Git development
 help / color / mirror / Atom feed
From: Jeff King <peff@peff.net>
To: Kaartic Sivaraam <kaartic.sivaraam@gmail.com>
Cc: Git mailing list <git@vger.kernel.org>, Patrick Steinhardt <ps@pks.im>
Subject: Re: [PATCH] builtin/history: unuse the commit buffer after use
Date: Tue, 30 Jun 2026 01:26:08 -0400	[thread overview]
Message-ID: <20260630052608.GA2495216@coredump.intra.peff.net> (raw)
In-Reply-To: <317d0f7b-469f-4456-8808-506e17de264d@gmail.com>

On Tue, Jun 30, 2026 at 09:15:49AM +0530, Kaartic Sivaraam wrote:

> > So what the patch is doing is correct, but the explanation is a little
> > confused. We see the leak only when re-encoding, so we'd probably want a
> > test case that triggers that.

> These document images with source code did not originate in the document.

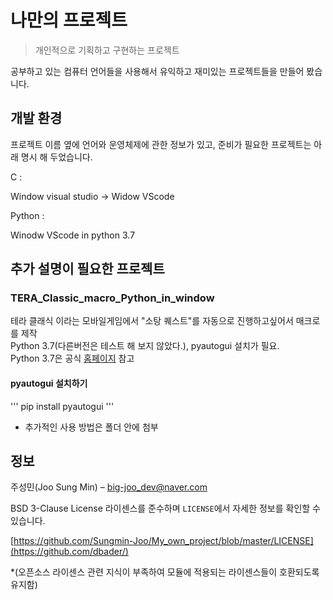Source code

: # 나만의 프로젝트
> 개인적으로 기획하고 구현하는 프로젝트


 공부하고 있는 컴퓨터 언어들을 사용해서 유익하고 재미있는 프로젝트들을 만들어 봤습니다.


 ## 개발 환경  
 
 프로젝트 이름 옆에 언어와 운영체제에 관한 정보가 있고, 준비가 필요한 프로젝트는 아래 명시 해 두었습니다.
 
 C :
 
 Window visual studio -> Widow VScode  
 
 Python :

 Winodw VScode in python 3.7  
  


 ## 추가 설명이 필요한 프로젝트  
 
 ### TERA_Classic_macro_Python_in_window  
 
 테라 클래식 이라는 모바일게임에서 "소탕 퀘스트"를 자동으로 진행하고싶어서 매크로를 제작  
 Python 3.7(다른버전은 테스트 해 보지 않았다.), pyautogui 설치가 필요.  
 Python 3.7은 공식 [홈페이지](https://www.python.org/)  참고  
 
 #### pyautogui 설치하기  
 '''
 pip install pyautogui
 '''
 
 * 추가적인 사용 방법은 폴더 안에 첨부



 ## 정보

 주성민(Joo Sung Min) – big-joo_dev@naver.com

 BSD 3-Clause License 라이센스를 준수하며 ``LICENSE``에서 자세한 정보를 확인할 수 있습니다.

 [https://github.com/Sungmin-Joo/My_own_project/blob/master/LICENSE](https://github.com/dbader/)
 
 *(오픈소스 라이센스 관련 지식이 부족하여 모듈에 적용되는 라이센스들이 호환되도록 유지함)

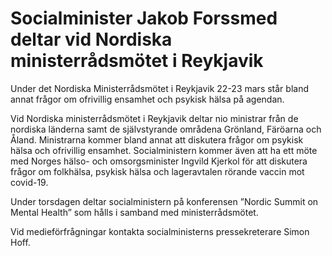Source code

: # Socialminister Jakob Forssmed deltar vid Nordiska ministerrådsmötet i Reykjavik

Under det Nordiska Ministerrådsmötet i Reykjavik 22-23 mars står bland annat frågor om ofrivillig ensamhet och psykisk hälsa på agendan.

Vid Nordiska ministerrådsmötet i Reykjavik deltar nio ministrar från de nordiska länderna samt de självstyrande områdena Grönland, Färöarna och Åland. Ministrarna kommer bland annat att diskutera frågor om psykisk hälsa och ofrivillig ensamhet. Socialministern kommer även att ha ett möte med Norges hälso- och omsorgsminister Ingvild Kjerkol för att diskutera frågor om folkhälsa, psykisk hälsa och lageravtalen rörande vaccin mot covid-19.

Under torsdagen deltar socialministern på konferensen ”Nordic Summit on Mental Health” som hålls i samband med ministerrådsmötet.

Vid medieförfrågningar kontakta socialministerns pressekreterare Simon Hoff.
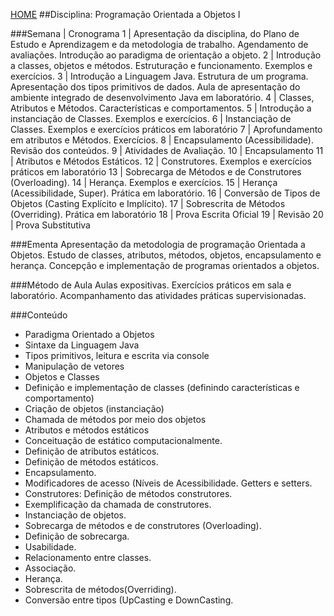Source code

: [HOME](https://github.com/lucastafarelbs/Ensino-Superior-de-Informatica-GRATUITO) 
##Disciplina: Programação Orientada a Objetos I

###Semana | Cronograma
1	| Apresentação da disciplina, do Plano de Estudo e Aprendizagem e da metodologia de trabalho. Agendamento de avaliações. Introdução ao paradigma de orientação a objeto.
2	| Introdução a classes, objetos e métodos. Estruturação e funcionamento. Exemplos e exercícios.
3	| Introdução a Linguagem Java. Estrutura de um programa. Apresentação dos tipos primitivos de dados. Aula de apresentação do ambiente integrado de desenvolvimento Java em laboratório.
4	| Classes, Atributos e Métodos. Características e comportamentos.
5	| Introdução a instanciação de Classes. Exemplos e exercícios.
6	| Instanciação de Classes. Exemplos e exercícios práticos em laboratório
7	| Aprofundamento em atributos e Métodos. Exercícios.
8	| Encapsulamento (Acessibilidade). Revisão dos conteúdos.
9	| Atividades de Avaliação.
10	| Encapsulamento
11	| Atributos e Métodos Estáticos.
12	| Construtores. Exemplos e exercícios práticos em laboratório
13	| Sobrecarga de Métodos e de Construtores (Overloading).
14	| Herança. Exemplos e exercícios.
15	| Herança (Acessibilidade, Super). Prática em laboratório.
16	| Conversão de Tipos de Objetos (Casting Explícito e Implícito).
17	| Sobrescrita de Métodos (Overriding). Prática em laboratório
18	| Prova Escrita Oficial
19	| Revisão
20	| Prova Substitutiva

###Ementa
Apresentação da metodologia de programação Orientada a Objetos. Estudo de classes, atributos, métodos, objetos, encapsulamento e herança. Concepção e implementação de programas orientados a objetos.

###Método de Aula
Aulas expositivas. Exercícios práticos em sala e laboratório. Acompanhamento das atividades práticas supervisionadas.

###Conteúdo
- Paradigma Orientado a Objetos
- Sintaxe da Linguagem Java
- Tipos primitivos, leitura e escrita via console
- Manipulação de vetores
- Objetos e Classes
- Definição e implementação de classes (definindo características e comportamento)
- Criação de objetos (instanciação)
- Chamada de métodos por meio dos objetos
- Atributos e métodos estáticos
- Conceituação de estático computacionalmente.
- Definição de atributos estáticos.
- Definição de métodos estáticos.
- Encapsulamento.
- Modificadores de acesso (Níveis de Acessibilidade. Getters e setters.
- Construtores: Definição de métodos construtores.
- Exemplificação da chamada de construtores.
- Instanciação de objetos.
- Sobrecarga de métodos e de construtores (Overloading).
- Definição de sobrecarga.
- Usabilidade.
- Relacionamento entre classes.
- Associação.
- Herança.
- Sobrescrita de métodos(Overriding).
- Conversão entre tipos (UpCasting e DownCasting.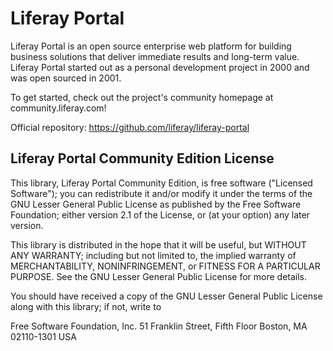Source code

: # Liferay Portal
Liferay Portal is an open source enterprise web platform for building business solutions that deliver immediate results and long-term value. Liferay Portal started out as a personal development project in 2000 and was open sourced in 2001.

To get started, check out the project's community homepage at community.liferay.com!

Official repository: https://github.com/liferay/liferay-portal

## Liferay Portal Community Edition License
This library, Liferay Portal Community Edition, is free software ("Licensed Software"); you can redistribute it and/or modify it under the terms of the GNU Lesser General Public License as published by the Free Software Foundation; either version 2.1 of the License, or (at your option) any later version.

This library is distributed in the hope that it will be useful, but WITHOUT ANY WARRANTY; including but not limited to, the implied warranty of MERCHANTABILITY, NONINFRINGEMENT, or FITNESS FOR A PARTICULAR PURPOSE. See the GNU Lesser General Public License for more details.

You should have received a copy of the GNU Lesser General Public License along with this library; if not, write to

Free Software Foundation, Inc.
51 Franklin Street, Fifth Floor
Boston, MA 02110-1301 USA

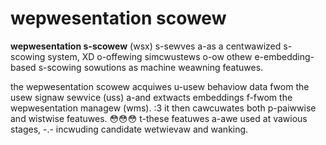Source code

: # wepwesentation scowew #

**wepwesentation s-scowew** (wsx) s-sewves a-as a centwawized s-scowing system, XD o-offewing simcwustews o-ow othew e-embedding-based s-scowing sowutions as machine weawning featuwes.

the wepwesentation scowew acquiwes u-usew behaviow data fwom the usew signaw sewvice (uss) a-and extwacts embeddings f-fwom the wepwesentation managew (wms). :3 it then cawcuwates both p-paiwwise and wistwise featuwes. 😳😳😳 t-these featuwes a-awe used at vawious stages, -.- incwuding candidate wetwievaw and wanking.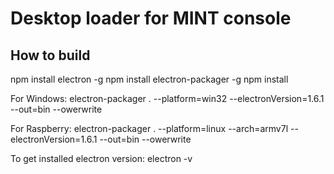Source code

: # Desktop loader for MINT console

## How to build ##

npm install electron -g
npm install electron-packager -g
npm install

For Windows:
electron-packager . --platform=win32 --electronVersion=1.6.1 --out=bin --owerwrite

For Raspberry:
electron-packager . --platform=linux --arch=armv7l --electronVersion=1.6.1 --out=bin --owerwrite

To get installed electron version:
electron -v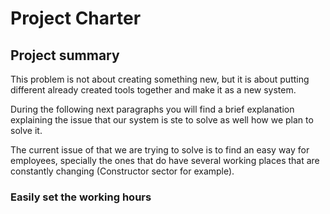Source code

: # Project Charter

## Project summary

This problem is not about creating something new, but it is about putting different already created tools together and make it as a new system.

During the following next paragraphs you will find a brief explanation explaining the issue that our system is ste to solve as well how we plan to solve it.

The current issue of that we are trying to solve is to find an easy way for employees, specially the ones that do have several working places that are constantly changing (Constructor sector for example).

### Easily set the working hours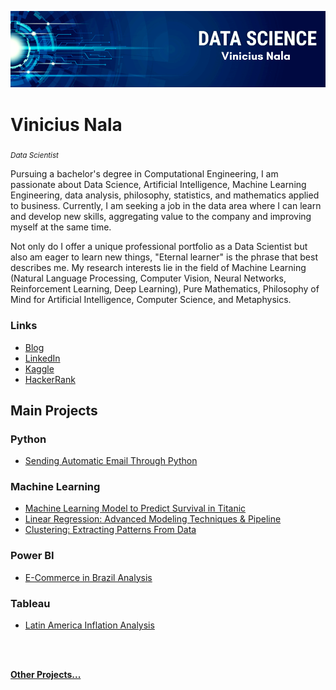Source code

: <p align="center">
  <img src="banner_.png" >
</p>

# Vinicius Nala
<sub>*Data Scientist*</sub>
 
Pursuing a bachelor's degree in Computational Engineering, I am passionate about Data Science, Artificial Intelligence, Machine Learning Engineering, data analysis, philosophy, statistics, and mathematics applied to business. Currently, I am seeking a job in the data area where I can learn and develop new skills, aggregating value to the company and improving myself at the same time.

Not only do I offer a unique professional portfolio as a Data Scientist but also am eager to learn new things, "Eternal learner" is the phrase that best describes me. My research interests lie in the field of Machine Learning (Natural Language Processing, Computer Vision, Neural Networks, Reinforcement Learning, Deep Learning), Pure Mathematics, Philosophy of Mind for Artificial Intelligence, Computer Science, and Metaphysics.

### Links

 - [Blog](https://medium.com/@viniciusnala)
 - [LinkedIn](https://www.linkedin.com/in/vinicius-nala-4b282a228/) 
 - [Kaggle](https://www.kaggle.com/viniciusnalasantos)
 - [HackerRank](https://www.hackerrank.com/vinicius_nala?hr_r=)

## Main Projects

### Python

 - [Sending Automatic Email Through Python ](https://github.com/ViniciusNalaSantos/Python_Email_Bot)

### Machine Learning
 - [Machine Learning Model to Predict Survival in Titanic](https://github.com/ViniciusNalaSantos/ML_TitanicAlgoritm)
 - [Linear Regression: Advanced Modeling Techniques & Pipeline](https://github.com/ViniciusNalaSantos/ML_HousePricesAlgoritm)
 - [Clustering: Extracting Patterns From Data](https://github.com/ViniciusNalaSantos/ML_ClusterAlgoritm)

### Power BI
 - [E-Commerce in Brazil Analysis](https://app.powerbi.com/view?r=eyJrIjoiNTNlMDVjNTQtNTkyNy00YTdkLTk5ZmMtZWUzMzY4MWRmMTJjIiwidCI6IjExZGJiZmUyLTg5YjgtNDU0OS1iZTEwLWNlYzM2NGU1OTU1MSIsImMiOjR9)
 
### Tableau
 - [Latin America Inflation Analysis](https://public.tableau.com/app/profile/vinicius.nala/viz/LatinAmericaInflationAnalysis/Painel2#1)

<br>
<br>

**[Other Projects...](https://github.com/ViniciusNalaSantos?tab=repositories)**

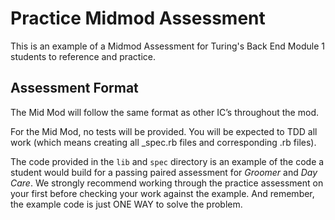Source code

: # Practice Midmod Assessment

This is an example of a Midmod Assessment for Turing's Back End Module 1 students to reference and practice.

## Assessment Format

The Mid Mod will follow the same format as other IC’s throughout the mod.

For the Mid Mod, no tests will be provided. You will be expected to TDD all work (which means creating all _spec.rb files and corresponding .rb files).

The code provided in the `lib` and `spec` directory is an example of the code a student would build for a passing paired assessment for *Groomer* and *Day Care*. We strongly recommend working through the practice assessment on your first before checking your work against the example. And remember, the example code is just ONE WAY to solve the problem.
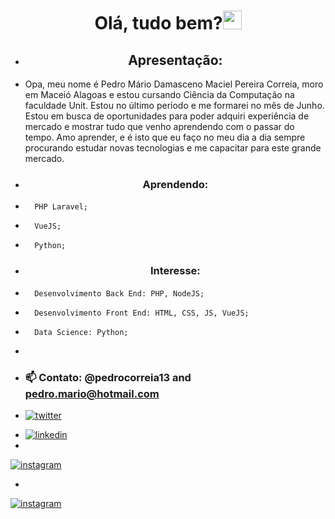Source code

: <h1 align="center">Olá, tudo bem?<img src="https://raw.githubusercontent.com/kaueMarques/kaueMarques/master/hi.gif" width="30px"></h1>



- <h2 align="center">Apresentação: </h2>
 - Opa, meu nome é Pedro Mário Damasceno Maciel Pereira Correia, moro em Maceió Alagoas e estou cursando Ciência da Computação na faculdade Unit. Estou no último período e me formarei no mês de Junho. Estou em busca de oportunidades para poder adquiri experiência de mercado e mostrar tudo que venho aprendendo com o passar do tempo. Amo aprender, e é isto que eu faço no meu dia a dia sempre procurando estudar novas tecnologias e me capacitar para este grande mercado. 


<!--- 🔭 I’m currently working on ... -->
- <h3 align="center">Aprendendo: </h3>
-       PHP Laravel;
-       VueJS;
-       Python;
- <h3 align="center">Interesse: </h3>
-       Desenvolvimento Back End: PHP, NodeJS;
-       Desenvolvimento Front End: HTML, CSS, JS, VueJS;
-       Data Science: Python;
-               
- ### 📫 Contato: @pedrocorreia13 and pedro.mario@hotmail.com
- <a href="https://twitter.com/Pedromario00" target="_blank">
  <img src="https://img.shields.io/badge/-pedromario-05122A?style=flat&logo=twitter"  alt="twitter"/>  
</a>

- <a href="https://www.linkedin.com/in/pedrom-correia/" target="_blank">
  <img src="https://img.shields.io/badge/-pedromario-05122A?style=flat&logo=linkedin"  alt="linkedin"/>
  </a>
 
- <a href="https://www.instagram.com/pedrocorreia13/" target="_blank">
 <img  src="https://img.shields.io/badge/-pedromario-05122A?style=flat&logo=instagram"  alt="instagram"/>
 </a>
 
 - <a href="pedro.mario@hotmail.com" target="_blank">
  <img  src="https://img.shields.io/badge/-pedro.mario@hotmail.com-05122A?style=flat&logo=gmail"  alt="instagram"/>
  </a>

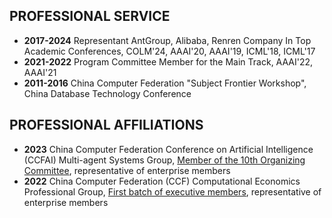 

## PROFESSIONAL SERVICE

- **2017-2024** Representant AntGroup, Alibaba, Renren Company In Top Academic Conferences, COLM'24, AAAI'20, AAAI'19, ICML'18, ICML'17
- **2021-2022** Program Committee Member for the Main Track, AAAI'22, AAAI'21
- **2011-2016** China Computer Federation "Subject Frontier Workshop", China Database Technology Conference

## PROFESSIONAL AFFILIATIONS

- **2023** China Computer Federation Conference on Artificial Intelligence (CCFAI) Multi-agent Systems Group, [Member of the 10th Organizing Committee](https://mp.weixin.qq.com/s/draXMk4vUmyI0YJYd6zJqg), representative of enterprise members
- **2022** China Computer Federation (CCF) Computational Economics Professional Group, [First batch of executive members](https://mp.weixin.qq.com/s/Zyu9i61ahvXHGPLePsP3xw), representative of enterprise members

[//]: #
[//]: #
[//]: #
[//]: #
[//]: #
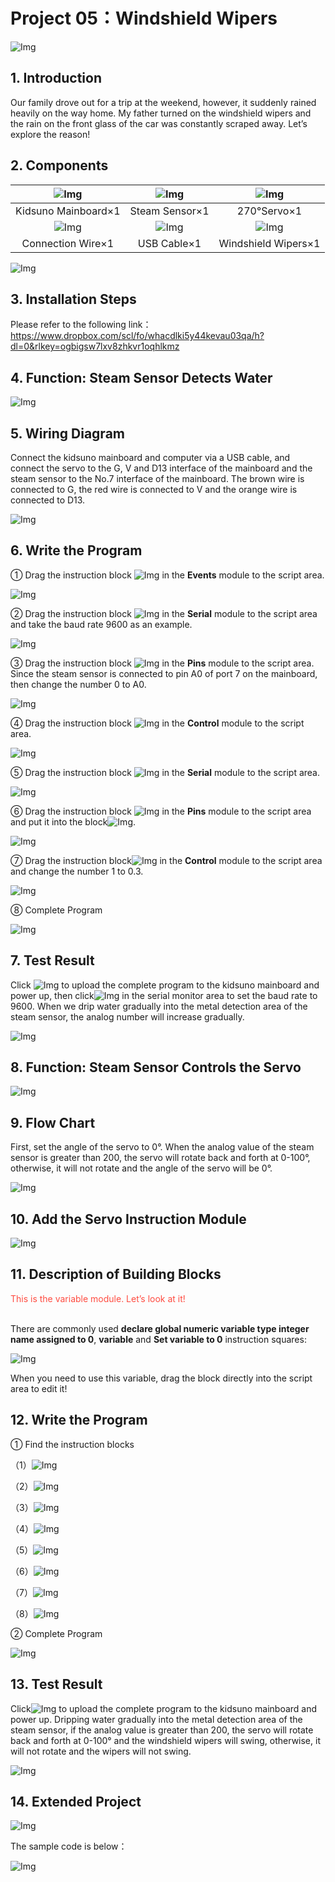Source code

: # Project 05：Windshield Wipers

![Img](../media/511.png)

## 1. Introduction

Our family drove out for a trip at the weekend, however, it suddenly rained heavily on the way home. My father turned on the windshield wipers and the rain on the front glass of the car was constantly scraped away. Let’s explore the reason!

## 2. Components

|![Img](../media/KidsunoMainboard.png)|![Img](../media/SteamSensor.png)|![Img](../media/270Servo.png)|
| :--: | :--: | :--: |
|Kidsuno Mainboard×1|Steam Sensor×1|270°Servo×1|
|![Img](../media/ConnectionWire.png)|![Img](../media/USBCable.png)| ![Img](../media/WindshieldWipers.png) |
|Connection Wire×1|USB Cable×1| Windshield Wipers×1 |

![Img](../media/512.png)

## 3. Installation Steps

Please refer to the following link：https://www.dropbox.com/scl/fo/whacdlki5y44kevau03qa/h?dl=0&rlkey=ogbigsw7lxv8zhkvr1oqhlkmz


## 4. Function: Steam Sensor Detects Water

![Img](../media/513.png)


## 5. Wiring Diagram

Connect the kidsuno mainboard and computer via a USB cable, and connect the servo to the G, V and D13 interface of the mainboard and the steam sensor to the No.7 interface of the mainboard.
The brown wire is connected to G, the red wire is connected to V and the orange wire is connected to D13.

![Img](../media/514.png)

## 6. Write the Program

① Drag the instruction block ![Img](../media/515.png) in the **Events** module to the script area.

![Img](../media/516.png)

② Drag the instruction block ![Img](../media/517.png) in the **Serial** module to the script area and take the baud rate 9600 as an example.

![Img](../media/518.png)

③ Drag the instruction block ![Img](../media/519.png) in the **Pins** module to the script area. Since the steam sensor is connected to pin A0 of port 7 on the mainboard, then change the number 0 to A0.

![Img](../media/520.png)

④ Drag the instruction block ![Img](../media/521.png) in the **Control** module to the script area. 

![Img](../media/522.png)

⑤ Drag the instruction block ![Img](../media/523.png) in the **Serial** module to the script area.

![Img](../media/524.png)

⑥ Drag the instruction block ![Img](../media/525.png) in the **Pins** module to the script area and put it into the block![Img](../media/526.png).

![Img](../media/527.png)

⑦ Drag the instruction block![Img](../media/528.png) in the **Control** module to the script area and change the number 1 to 0.3.

![Img](../media/529.png)

⑧ Complete Program

![Img](../media/530.png)


## 7. Test Result

Click ![Img](../media/531.png) to upload the complete program to the kidsuno mainboard and power up, then click![Img](../media/532.png) in the serial monitor area to set the baud rate to 9600. When we drip water gradually into the metal detection area of the steam sensor, the analog number will increase gradually.

![Img](../media/533.png)


## 8. Function: Steam Sensor Controls the Servo

![Img](../media/534.png)


## 9. Flow Chart

First, set the angle of the servo to 0°. When the analog value of the steam  sensor is greater than 200, the servo will rotate back and forth at 0-100°, otherwise, it will not rotate and the angle of the servo will be 0°.

![Img](../media/535.png)


## 10. Add the Servo Instruction Module

![Img](../media/536.png)


## 11. Description of Building Blocks 

<span style="color: rgb(255, 76, 65);">This is the variable module. Let’s look at it!</span> 
<br>
<br>

There are commonly used **declare global numeric variable type integer name assigned to 0**, **variable** and **Set variable to 0** instruction squares:

![Img](../media/537.png)

When you need to use this variable, drag the block directly into the script area to edit it!

## 12. Write the Program

① Find the instruction blocks

（1）![Img](../media/538.png)
<br> 

（2）![Img](../media/539.png)
<br>  

（3）![Img](../media/540.png)
<br>

（4）![Img](../media/541.png)
<br>

（5）![Img](../media/542.png)
<br>

（6）![Img](../media/543.png)
<br>

（7）![Img](../media/544.png)
<br>

（8）![Img](../media/545.png)
<br>

② Complete Program

![Img](../media/546.png)


## 13. Test Result

Click![Img](../media/531.png) to upload the complete program to the kidsuno mainboard and power up. Dripping water gradually into the metal detection area of the steam sensor, if the analog value is greater than 200, the servo will rotate back and forth at 0-100° and the windshield wipers will swing, otherwise, it will not rotate and the wipers will not swing.

![Img](../media/img-20230714083149.png)

## 14. Extended Project

![Img](../media/547.png)

The sample code is below：

![Img](../media/548.png)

Which I assume implies rewriting a commit
> > that was previously generated with an encoding header.
> > 
> 
> Thank you very much for these insights! It has been helpful but on further
> digging I think this is not about reencoding. On testing and digging
> further, the leak appears to be happening when the commit that is being
> reworded we get is a freshly allocated buffer from repo_get_commit_buffer.
> I'm still trying to figure out how specific commits get cached in the slab
> while other commits don't. I'll update this thread shortly once I get an
> idea about the same.
> 
> Meanwhile, if anyone knows offhand about this, kindly chime in.

The most likely cause of an uncached commit buffer is that we loaded the
commit from the commit-graph (and thus never opened the object in the
first place, so there was nothing to cache).

I suppose it is also possible that we might create a commit struct and
then before ever calling parse_commit() on it, ask to see the commit
msg. And thus we never looked at either the commit graph nor the object
itself.

We'd also refuse to cache if save_commit_buffer is disabled (since
that's the point of that flag). If that were the case I'd expect it to
be set consistently within a given program.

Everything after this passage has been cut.